Problem statement:
Give the data below again, word for word.

(Extracted entries)

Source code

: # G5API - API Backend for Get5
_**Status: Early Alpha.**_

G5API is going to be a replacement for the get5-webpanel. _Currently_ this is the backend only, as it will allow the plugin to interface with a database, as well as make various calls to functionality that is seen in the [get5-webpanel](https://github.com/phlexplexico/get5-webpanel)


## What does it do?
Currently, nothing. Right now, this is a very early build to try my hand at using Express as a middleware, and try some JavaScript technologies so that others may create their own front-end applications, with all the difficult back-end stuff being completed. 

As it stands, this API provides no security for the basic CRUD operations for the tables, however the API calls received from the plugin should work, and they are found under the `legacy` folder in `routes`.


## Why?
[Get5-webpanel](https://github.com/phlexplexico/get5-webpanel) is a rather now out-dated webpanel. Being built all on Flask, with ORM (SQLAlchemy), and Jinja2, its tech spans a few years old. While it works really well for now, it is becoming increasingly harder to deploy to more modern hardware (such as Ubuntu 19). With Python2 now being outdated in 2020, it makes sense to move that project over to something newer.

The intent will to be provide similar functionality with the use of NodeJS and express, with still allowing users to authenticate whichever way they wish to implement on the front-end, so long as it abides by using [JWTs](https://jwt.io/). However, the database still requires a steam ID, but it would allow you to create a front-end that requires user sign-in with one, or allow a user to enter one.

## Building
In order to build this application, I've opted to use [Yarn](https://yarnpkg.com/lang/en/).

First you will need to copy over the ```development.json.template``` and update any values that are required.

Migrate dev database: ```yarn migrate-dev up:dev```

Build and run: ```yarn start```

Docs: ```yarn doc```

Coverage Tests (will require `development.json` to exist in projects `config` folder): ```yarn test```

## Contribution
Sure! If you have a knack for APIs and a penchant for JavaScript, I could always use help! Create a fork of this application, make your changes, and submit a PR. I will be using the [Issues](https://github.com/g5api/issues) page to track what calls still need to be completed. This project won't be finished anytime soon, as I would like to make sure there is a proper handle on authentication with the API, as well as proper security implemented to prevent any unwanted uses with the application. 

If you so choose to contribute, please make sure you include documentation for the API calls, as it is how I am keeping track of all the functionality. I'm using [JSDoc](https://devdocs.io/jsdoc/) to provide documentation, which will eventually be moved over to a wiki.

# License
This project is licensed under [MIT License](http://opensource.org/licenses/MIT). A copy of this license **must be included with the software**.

(End Extracted entries)

Response for this exercise:
Source code

: # G5API - API Backend for Get5
_**Status: Early Alpha.**_

G5API is going to be a replacement for the get5-webpanel. _Currently_ this is the backend only, as it will allow the plugin to interface with a database, as well as make various calls to functionality that is seen in the [get5-webpanel](https://github.com/phlexplexico/get5-webpanel)


## What does it do?
Currently, nothing. Right now, this is a very early build to try my hand at using Express as a middleware, and try some JavaScript technologies so that others may create their own front-end applications, with all the difficult back-end stuff being completed. 

As it stands, this API provides no security for the basic CRUD operations for the tables, however the API calls received from the plugin should work, and they are found under the `legacy` folder in `routes`.


## Why?
[Get5-webpanel](https://github.com/phlexplexico/get5-webpanel) is a rather now out-dated webpanel. Being built all on Flask, with ORM (SQLAlchemy), and Jinja2, its tech spans a few years old. While it works really well for now, it is becoming increasingly harder to deploy to more modern hardware (such as Ubuntu 19). With Python2 now being outdated in 2020, it makes sense to move that project over to something newer.

The intent will to be provide similar functionality with the use of NodeJS and express, with still allowing users to authenticate whichever way they wish to implement on the front-end, so long as it abides by using [JWTs](https://jwt.io/). However, the database still requires a steam ID, but it would allow you to create a front-end that requires user sign-in with one, or allow a user to enter one.

## Building
In order to build this application, I've opted to use [Yarn](https://yarnpkg.com/lang/en/).

First you will need to copy over the ```development.json.template``` and update any values that are required.

Migrate dev database: ```yarn migrate-dev up:dev```

Build and run: ```yarn start```

Docs: ```yarn doc```

Coverage Tests (will require `development.json` to exist in projects `config` folder): ```yarn test```

## Contribution
Sure! If you have a knack for APIs and a penchant for JavaScript, I could always use help! Create a fork of this application, make your changes, and submit a PR. I will be using the [Issues](https://github.com/g5api/issues) page to track what calls still need to be completed. This project won't be finished anytime soon, as I would like to make sure there is a proper handle on authentication with the API, as well as proper security implemented to prevent any unwanted uses with the application. 

If you so choose to contribute, please make sure you include documentation for the API calls, as it is how I am keeping track of all the functionality. I'm using [JSDoc](https://devdocs.io/jsdoc/) to provide documentation, which will eventually be moved over to a wiki.

# License
This project is licensed under [MIT License](http://opensource.org/licenses/MIT). A copy of this license **must be included with the software**.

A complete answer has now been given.